What I was trying to say was that a good percentage of Ribblehead's passenger count can be put down to commuters, who need a train (or two) in in the morning, and a train or two back around 17.00, - and not a lot in between, nice though that may be.
But, on reflection, my experience is too old to be worth much here. A better argument is the one that applies to all rail links: what are their paticular sources of (passenger) revenues?
Is it
a) commuter, into the local job -rich town(s)/city(ies)?
b) what you might call 'strategic' inter-city
c) local, but essential travel,
d) leisure/tourism trips
Under BR rationalisation, most lines ended up as predominantly a or b, or a combination of both (eg the ECML has done away with c on most of Edinburgh - KX. On other lines, like the Berks and Hants, it doesn't realy like 'local' calls - exept when they are commuter times.)

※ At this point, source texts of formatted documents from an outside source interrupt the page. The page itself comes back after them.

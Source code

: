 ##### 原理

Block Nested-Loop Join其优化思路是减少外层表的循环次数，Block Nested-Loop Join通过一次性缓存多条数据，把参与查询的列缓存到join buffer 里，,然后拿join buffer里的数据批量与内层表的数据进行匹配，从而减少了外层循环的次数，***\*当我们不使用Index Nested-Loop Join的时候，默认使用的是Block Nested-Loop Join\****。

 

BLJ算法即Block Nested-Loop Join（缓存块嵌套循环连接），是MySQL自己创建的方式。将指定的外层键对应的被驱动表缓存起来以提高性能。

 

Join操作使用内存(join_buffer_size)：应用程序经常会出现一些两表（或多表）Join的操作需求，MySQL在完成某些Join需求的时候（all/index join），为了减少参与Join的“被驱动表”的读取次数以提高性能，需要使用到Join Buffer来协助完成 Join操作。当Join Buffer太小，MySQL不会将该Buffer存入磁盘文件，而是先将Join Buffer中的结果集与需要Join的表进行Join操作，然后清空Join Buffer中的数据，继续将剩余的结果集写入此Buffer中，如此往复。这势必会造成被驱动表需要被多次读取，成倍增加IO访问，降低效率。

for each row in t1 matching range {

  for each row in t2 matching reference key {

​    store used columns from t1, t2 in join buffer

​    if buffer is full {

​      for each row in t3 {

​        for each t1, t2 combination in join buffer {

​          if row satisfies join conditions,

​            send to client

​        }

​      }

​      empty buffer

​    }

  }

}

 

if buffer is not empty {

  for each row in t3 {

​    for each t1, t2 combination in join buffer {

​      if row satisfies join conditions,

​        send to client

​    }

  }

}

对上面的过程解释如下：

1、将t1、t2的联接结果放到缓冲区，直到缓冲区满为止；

But the S&C is kind of unusual in that it can't really decide where it's main markets are. OR perhaps better put, it's revival is based on a kind of c) and d) but with a dollop of commuter travel at both ends.
But then, hankering in the background, is the potential for inter-city travel, not just Leeds/Bradford to Carlisle, but, even if only by canging trains, beyond at both ends. This is a market that only just kept the line alive in the 1970s, but has since largely been abandonned, except for the half-hearted attempt with the one 'express' sprinter each way.
It's now almost 50 years after BR virtually closed the line (two trains a day hardly constitutes a service, does it?), and 25 years into the general trend to growing passenger traffic across the country. In view of this, personally I think more effort should be made to see what potential there is for inter-city traffic - both in terms of improving train frequency and raising line speed.
Inevitably, given the constraints of stock, that means wayside stations like Ribblehead, Dent etc, even Langwathby (which is not a bad traffic centre in S&C terms) are not going to see every train stop. One even might argue that a real attempt at winning such traffic should mean dropping the Settle and Appleby stops - though such a radical move is hardly likely given the limited service and the fact that with the low line speed, such stops cost only 2-3 minutes each.